There is an overwhelming body of scientific evidence that demonstrates that the fortification of food with vitamin D or taking vitamin D3 supplements is an effective way to prevent low vitamin D levels. However, there are some conflicting views in the scientific community as to whether the two forms of vitamin D are equally effective at this.

Vitamin D occurs in two forms, which are both beneficial to human health but are found in very different contexts.
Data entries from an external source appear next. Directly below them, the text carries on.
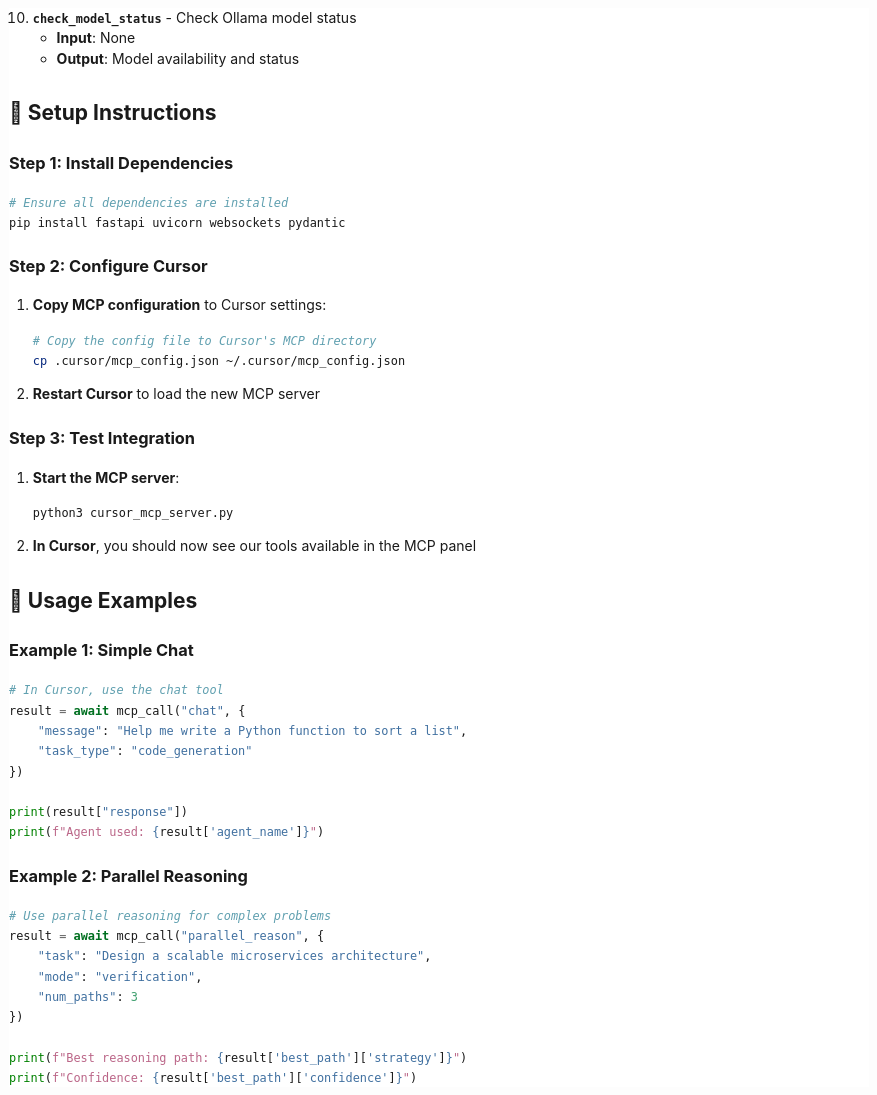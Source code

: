 10. **`check_model_status`** - Check Ollama model status
    - **Input**: None
    - **Output**: Model availability and status

## 🔧 **Setup Instructions**

### **Step 1: Install Dependencies**
```bash
# Ensure all dependencies are installed
pip install fastapi uvicorn websockets pydantic
```

### **Step 2: Configure Cursor**
1. **Copy MCP configuration** to Cursor settings:
   ```bash
   # Copy the config file to Cursor's MCP directory
   cp .cursor/mcp_config.json ~/.cursor/mcp_config.json
   ```

2. **Restart Cursor** to load the new MCP server

### **Step 3: Test Integration**
1. **Start the MCP server**:
   ```bash
   python3 cursor_mcp_server.py
   ```

2. **In Cursor**, you should now see our tools available in the MCP panel

## 🎯 **Usage Examples**

### **Example 1: Simple Chat**
```python
# In Cursor, use the chat tool
result = await mcp_call("chat", {
    "message": "Help me write a Python function to sort a list",
    "task_type": "code_generation"
})

print(result["response"])
print(f"Agent used: {result['agent_name']}")
```

### **Example 2: Parallel Reasoning**
```python
# Use parallel reasoning for complex problems
result = await mcp_call("parallel_reason", {
    "task": "Design a scalable microservices architecture",
    "mode": "verification",
    "num_paths": 3
})

print(f"Best reasoning path: {result['best_path']['strategy']}")
print(f"Confidence: {result['best_path']['confidence']}")
```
  • Vitamin D2 (or ergocalciferol) is mainly found in UV-light exposed mushrooms, which is one of the few food sources of vegan vitamin D. Ergocalciferol can be produced industrially from ergosterol, which is extracted from the cell membranes of yeasts or fungi and is then exposed to UVB light and further purification processes.
  • Vitamin D3 (cholecalciferol), on the other hand, is produced by the action of sunlight on the skin and is also found in foods such as oily fish and eggs. It has been shown to have both better bioavailability and a better half-life, meaning it stays in circulation in the body for longer. Vitamin D3 has historically been synthesised from lanolin obtained from the wool of sheep, meaning that plant-based consumers have been unable to take supplements of this important vitamin. However, these days animal-free vitamin D3 forms do exist, from sources including lichen, algae, and pine phytosterols.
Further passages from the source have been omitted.